Data management and statistical analyses were performed with SPSS version 18.0.0 Release for Windows (IBM Co., Armonk, NY, USA). Student t-test was used to assess the significance of baseline characteristics and virological responses between groups. Univariate analysis and multiple logistic regression were used to identify predictive factors for sustained response and high GGT levels. A p<0.05 was considered as statistically significant.

We categorized 114 patients into two groups according to the initial GGT level being high (group 1) or normal (group 2). Baseline characteristics and virological responses in group 1 and 2 were summarized in Table 1. GGT levels were elevated in 43 patients (37.7%). Overall, SVR rate was 55%. Initial ALT level was higher in group 1. ALT levels were related to GGT levels (r=0,279, p<0.05).

Table 1

Comparison of Baseline Characteristics and Virological Responses of Patients in Group 1 and 2

Data are presented as mean±SD or number (%).

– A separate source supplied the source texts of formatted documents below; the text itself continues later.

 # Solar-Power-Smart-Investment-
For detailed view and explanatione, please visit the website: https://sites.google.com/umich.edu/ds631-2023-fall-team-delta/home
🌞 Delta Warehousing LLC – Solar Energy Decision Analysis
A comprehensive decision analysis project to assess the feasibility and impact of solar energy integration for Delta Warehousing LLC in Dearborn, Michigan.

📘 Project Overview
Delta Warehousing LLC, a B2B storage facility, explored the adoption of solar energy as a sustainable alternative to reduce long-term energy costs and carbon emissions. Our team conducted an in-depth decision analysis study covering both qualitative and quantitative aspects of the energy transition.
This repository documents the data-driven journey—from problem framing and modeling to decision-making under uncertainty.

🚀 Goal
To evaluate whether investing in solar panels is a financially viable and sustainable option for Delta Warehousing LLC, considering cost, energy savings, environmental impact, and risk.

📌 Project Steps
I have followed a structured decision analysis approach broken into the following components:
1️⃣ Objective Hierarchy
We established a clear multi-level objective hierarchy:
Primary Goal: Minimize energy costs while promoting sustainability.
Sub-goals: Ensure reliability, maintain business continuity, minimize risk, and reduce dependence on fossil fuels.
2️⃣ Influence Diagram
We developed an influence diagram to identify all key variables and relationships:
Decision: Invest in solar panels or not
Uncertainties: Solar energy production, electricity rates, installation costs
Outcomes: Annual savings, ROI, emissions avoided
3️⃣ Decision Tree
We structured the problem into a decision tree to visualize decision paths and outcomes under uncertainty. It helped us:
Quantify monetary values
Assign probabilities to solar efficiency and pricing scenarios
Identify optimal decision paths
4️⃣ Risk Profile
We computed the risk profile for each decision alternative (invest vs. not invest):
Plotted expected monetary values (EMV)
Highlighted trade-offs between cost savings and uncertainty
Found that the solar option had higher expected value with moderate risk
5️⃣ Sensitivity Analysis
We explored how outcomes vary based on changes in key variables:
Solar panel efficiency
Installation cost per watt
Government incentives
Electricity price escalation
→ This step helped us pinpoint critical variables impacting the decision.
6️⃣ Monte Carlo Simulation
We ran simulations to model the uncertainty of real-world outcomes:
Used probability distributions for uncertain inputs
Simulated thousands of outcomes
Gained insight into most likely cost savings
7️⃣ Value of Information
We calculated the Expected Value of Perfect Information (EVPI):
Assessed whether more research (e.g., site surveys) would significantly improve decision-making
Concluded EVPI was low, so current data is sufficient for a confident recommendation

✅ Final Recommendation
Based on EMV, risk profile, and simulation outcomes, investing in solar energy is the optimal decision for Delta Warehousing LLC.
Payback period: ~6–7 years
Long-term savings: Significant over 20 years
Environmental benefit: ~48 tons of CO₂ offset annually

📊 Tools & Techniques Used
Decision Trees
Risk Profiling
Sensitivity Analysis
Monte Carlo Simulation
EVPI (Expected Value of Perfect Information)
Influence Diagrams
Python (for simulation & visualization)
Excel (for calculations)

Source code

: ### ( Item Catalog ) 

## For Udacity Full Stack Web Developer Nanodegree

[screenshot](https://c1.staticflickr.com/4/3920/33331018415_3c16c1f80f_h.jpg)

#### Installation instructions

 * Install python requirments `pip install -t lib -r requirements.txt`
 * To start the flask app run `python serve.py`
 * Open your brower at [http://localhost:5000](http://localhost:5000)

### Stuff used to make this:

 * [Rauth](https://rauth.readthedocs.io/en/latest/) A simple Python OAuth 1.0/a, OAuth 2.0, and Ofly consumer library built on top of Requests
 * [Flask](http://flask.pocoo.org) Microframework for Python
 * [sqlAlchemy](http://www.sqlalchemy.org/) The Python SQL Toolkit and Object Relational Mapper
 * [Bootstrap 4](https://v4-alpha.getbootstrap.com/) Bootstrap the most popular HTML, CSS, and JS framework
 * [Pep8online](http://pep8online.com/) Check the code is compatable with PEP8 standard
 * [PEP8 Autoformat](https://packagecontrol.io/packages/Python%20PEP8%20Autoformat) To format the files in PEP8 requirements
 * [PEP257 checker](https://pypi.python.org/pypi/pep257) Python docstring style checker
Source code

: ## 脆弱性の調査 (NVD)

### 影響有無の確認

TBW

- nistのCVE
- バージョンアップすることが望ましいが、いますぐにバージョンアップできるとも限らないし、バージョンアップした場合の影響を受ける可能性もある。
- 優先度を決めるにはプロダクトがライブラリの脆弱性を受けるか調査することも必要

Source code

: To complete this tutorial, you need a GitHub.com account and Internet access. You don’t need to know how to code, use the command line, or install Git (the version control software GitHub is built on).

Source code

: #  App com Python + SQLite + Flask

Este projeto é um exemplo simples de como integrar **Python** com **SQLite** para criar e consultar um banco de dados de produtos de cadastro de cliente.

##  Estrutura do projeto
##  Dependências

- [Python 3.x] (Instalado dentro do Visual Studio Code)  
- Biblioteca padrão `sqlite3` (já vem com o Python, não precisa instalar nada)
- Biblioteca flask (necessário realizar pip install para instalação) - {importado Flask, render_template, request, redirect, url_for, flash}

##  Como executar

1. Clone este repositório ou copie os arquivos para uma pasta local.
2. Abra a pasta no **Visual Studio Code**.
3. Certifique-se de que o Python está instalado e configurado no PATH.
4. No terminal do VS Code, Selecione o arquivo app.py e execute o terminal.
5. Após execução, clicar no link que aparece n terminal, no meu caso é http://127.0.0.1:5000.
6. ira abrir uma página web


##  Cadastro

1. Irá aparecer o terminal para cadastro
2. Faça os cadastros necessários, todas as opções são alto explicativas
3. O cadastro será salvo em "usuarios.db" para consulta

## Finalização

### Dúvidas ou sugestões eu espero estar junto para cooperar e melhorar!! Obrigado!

GGT, γ-glutamyltransferase; ALT, alanine aminotransferase; HCV, hepatitis C virus; RVR, rapid virological response; cEVR, complete early virological response; ETR, end of treatment response; SVR, sustained virological response.

*Student t-test.

In the multiple logistic regression for the strength of influence factors, RVR, cEVR, and low GGT were identified as independent significant predictive factors for SVR (Table 2). Presence of cirrhosis and male gender (unlike the study of Güzelbulut et al.1) were significantly associated with high serum GGT levels (Table 3).

Table 2

Multivariate Analysis of Factors Associated with Sustained Virological Response

CI, confidence interval; GGT, γ-glutamyltransferase; RVR, rapid virological response; cEVR, complete early virological response.

Table 3

Multivariate Analysis of Factors Associated with High γ-Glutamyltransferase Level

Treatment with peginterferon α-2a or peginterferon α-2b, plus RBV, for 48 weeks is the standard treatment for patients infected with HCV genotype 1. So, the rates of RVR, EVR, ETR, and SVR were similar among patients infected with HCV genotype 1 who received peginterferon α-2a or peginterferon α-2b, in combination with RBV in our previous study.7

There are some pretreatment factors related to SVR. The viral factors are HCV genotype and serum HCV-RNA levels at baseline, and numerous host factors include age, sex, race, weight, liver fibrosis, and insulin resistance.8 Recently, an interleukin-28 polymorphism has been acknowledged as powerful pretreatment predictor of SVR.9 Serum GGT levels have shown to be elevated in 32% to 63% of patients with chronic HCV infection.2 In a lot of studies, low baseline GGT level was shown to be an independent predictor of a SVR.2-5 Our findings were consistent with these studies in contrast to study of Güzelbulut et al.1

Once treatment is initiated, the monitoring of viral responses such RVR and EVR can further aid in predicting treatment response.10 Also, there is a positive correlation between the magnitude of the decrease in HCV-RNA at week 4 and the probability of SVR.11 So, we demonstrated that, patients with a ≥3 log10 drop in HCV-RNA at week 4 have a high probability of achieving an SVR in the patients treated with either peginterferon α-2a-RBV or peginterferon α-2b-RBV.12 In this study, SVR and cEVR were identified as most independent significant predictive factors for SVR (Table 2).

In conclusion low serum GGT level predicts a SVR in patients with chronic hepatitis C genotype 1. Also, presence of cirrhosis and male gender were independent predictors of high serum GGT level in our study.